§ **Dataset entries**:
▼

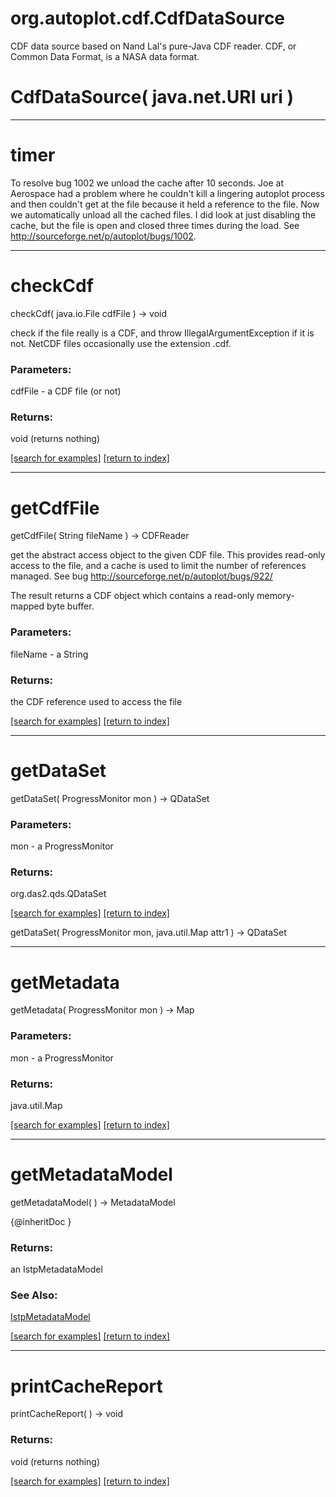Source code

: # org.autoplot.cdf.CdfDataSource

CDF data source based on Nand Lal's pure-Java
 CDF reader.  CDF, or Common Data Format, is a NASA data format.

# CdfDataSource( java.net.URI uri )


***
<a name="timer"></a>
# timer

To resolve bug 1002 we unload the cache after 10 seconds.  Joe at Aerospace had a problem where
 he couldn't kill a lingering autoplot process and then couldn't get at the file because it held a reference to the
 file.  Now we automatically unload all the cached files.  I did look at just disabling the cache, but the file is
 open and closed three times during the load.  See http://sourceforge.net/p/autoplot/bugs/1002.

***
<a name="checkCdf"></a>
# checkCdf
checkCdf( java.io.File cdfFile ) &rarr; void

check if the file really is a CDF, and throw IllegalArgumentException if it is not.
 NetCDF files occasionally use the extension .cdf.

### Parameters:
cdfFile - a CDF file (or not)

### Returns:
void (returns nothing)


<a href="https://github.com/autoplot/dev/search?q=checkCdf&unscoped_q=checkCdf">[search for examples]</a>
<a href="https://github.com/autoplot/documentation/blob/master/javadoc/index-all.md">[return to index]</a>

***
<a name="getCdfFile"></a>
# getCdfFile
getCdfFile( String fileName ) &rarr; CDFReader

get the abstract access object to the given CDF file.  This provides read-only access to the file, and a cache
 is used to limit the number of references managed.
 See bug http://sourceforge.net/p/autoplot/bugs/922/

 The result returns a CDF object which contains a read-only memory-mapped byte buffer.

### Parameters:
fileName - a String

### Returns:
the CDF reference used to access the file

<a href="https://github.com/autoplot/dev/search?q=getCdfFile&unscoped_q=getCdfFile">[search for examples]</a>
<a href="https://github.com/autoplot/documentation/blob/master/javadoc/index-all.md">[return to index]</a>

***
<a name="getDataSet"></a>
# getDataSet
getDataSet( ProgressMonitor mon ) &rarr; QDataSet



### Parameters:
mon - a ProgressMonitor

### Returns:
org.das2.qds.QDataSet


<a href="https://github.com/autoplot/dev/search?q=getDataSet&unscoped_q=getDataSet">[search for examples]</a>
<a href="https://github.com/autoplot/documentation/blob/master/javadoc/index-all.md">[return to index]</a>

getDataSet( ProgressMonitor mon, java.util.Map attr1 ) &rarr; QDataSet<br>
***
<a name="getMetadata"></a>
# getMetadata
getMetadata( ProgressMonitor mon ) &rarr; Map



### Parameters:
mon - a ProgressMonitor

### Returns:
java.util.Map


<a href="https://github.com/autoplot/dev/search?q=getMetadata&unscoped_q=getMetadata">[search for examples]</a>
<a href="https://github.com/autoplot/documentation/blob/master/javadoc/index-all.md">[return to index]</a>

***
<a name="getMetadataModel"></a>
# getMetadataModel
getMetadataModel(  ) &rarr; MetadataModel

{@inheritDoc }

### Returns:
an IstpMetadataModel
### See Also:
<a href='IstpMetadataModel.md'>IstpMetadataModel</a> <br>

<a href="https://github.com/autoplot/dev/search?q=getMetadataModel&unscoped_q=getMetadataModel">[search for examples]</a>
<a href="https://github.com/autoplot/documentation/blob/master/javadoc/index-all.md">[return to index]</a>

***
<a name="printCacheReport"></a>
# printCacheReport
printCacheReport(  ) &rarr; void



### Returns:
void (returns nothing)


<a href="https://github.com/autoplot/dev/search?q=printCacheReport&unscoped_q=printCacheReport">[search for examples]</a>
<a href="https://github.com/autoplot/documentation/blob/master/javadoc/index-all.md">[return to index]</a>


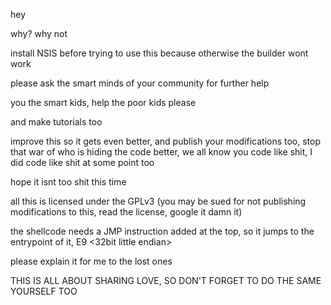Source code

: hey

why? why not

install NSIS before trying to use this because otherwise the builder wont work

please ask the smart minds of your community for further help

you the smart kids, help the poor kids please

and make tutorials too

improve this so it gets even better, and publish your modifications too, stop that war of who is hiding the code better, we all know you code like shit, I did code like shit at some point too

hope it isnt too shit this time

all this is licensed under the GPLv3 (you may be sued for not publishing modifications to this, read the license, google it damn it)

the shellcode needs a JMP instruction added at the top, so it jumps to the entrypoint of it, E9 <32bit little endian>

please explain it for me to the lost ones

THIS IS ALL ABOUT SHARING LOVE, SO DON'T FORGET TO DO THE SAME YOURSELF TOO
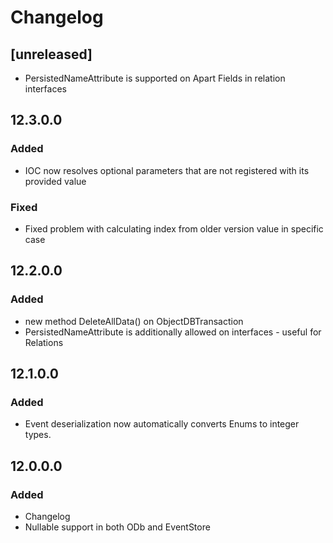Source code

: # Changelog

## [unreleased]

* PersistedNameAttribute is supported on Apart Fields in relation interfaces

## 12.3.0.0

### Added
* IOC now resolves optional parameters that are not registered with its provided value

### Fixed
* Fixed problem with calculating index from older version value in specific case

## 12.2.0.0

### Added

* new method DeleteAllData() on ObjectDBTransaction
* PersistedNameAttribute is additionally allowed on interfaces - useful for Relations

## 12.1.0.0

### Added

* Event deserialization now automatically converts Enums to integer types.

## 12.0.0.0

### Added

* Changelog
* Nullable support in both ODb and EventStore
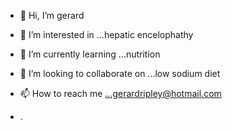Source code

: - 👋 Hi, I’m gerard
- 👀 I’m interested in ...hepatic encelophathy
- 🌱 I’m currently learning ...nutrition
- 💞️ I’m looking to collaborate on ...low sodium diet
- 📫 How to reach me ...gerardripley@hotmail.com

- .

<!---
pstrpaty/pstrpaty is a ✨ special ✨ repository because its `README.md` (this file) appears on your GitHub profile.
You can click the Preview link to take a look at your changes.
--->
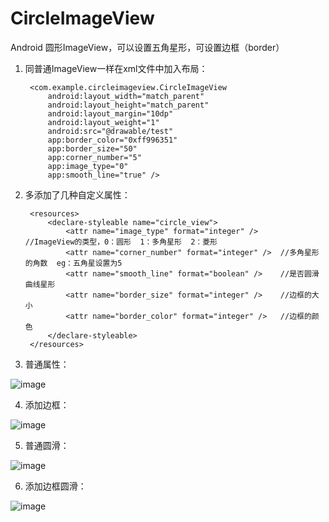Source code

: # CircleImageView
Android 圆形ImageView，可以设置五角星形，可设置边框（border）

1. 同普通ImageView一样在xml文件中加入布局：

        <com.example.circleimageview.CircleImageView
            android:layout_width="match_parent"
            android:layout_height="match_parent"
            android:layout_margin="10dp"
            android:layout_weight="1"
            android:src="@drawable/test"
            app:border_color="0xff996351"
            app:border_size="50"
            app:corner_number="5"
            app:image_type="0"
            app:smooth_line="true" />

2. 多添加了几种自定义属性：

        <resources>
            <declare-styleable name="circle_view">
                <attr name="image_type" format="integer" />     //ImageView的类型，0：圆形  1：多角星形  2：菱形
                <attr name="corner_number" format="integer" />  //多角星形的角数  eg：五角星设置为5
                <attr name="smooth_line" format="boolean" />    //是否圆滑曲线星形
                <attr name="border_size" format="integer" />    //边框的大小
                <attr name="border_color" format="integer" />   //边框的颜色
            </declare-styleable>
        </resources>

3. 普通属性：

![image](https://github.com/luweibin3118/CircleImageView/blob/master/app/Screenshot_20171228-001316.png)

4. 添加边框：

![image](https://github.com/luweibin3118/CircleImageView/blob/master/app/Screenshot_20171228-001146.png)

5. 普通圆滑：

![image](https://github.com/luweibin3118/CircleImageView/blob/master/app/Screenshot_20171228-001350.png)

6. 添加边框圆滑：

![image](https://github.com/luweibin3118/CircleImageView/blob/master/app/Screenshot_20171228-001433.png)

▲

§ **Exercise aim**:
Pictures are to be dropped; the lines from the start of the entries above through the line with "the file is" are to be given again verbatim.

§ **Answer area**:
Source code

: # org.autoplot.cdf.CdfDataSource

CDF data source based on Nand Lal's pure-Java
 CDF reader.  CDF, or Common Data Format, is a NASA data format.

# CdfDataSource( java.net.URI uri )


***
<a name="timer"></a>
# timer

To resolve bug 1002 we unload the cache after 10 seconds.  Joe at Aerospace had a problem where
 he couldn't kill a lingering autoplot process and then couldn't get at the file because it held a reference to the
 file.  Now we automatically unload all the cached files.  I did look at just disabling the cache, but the file is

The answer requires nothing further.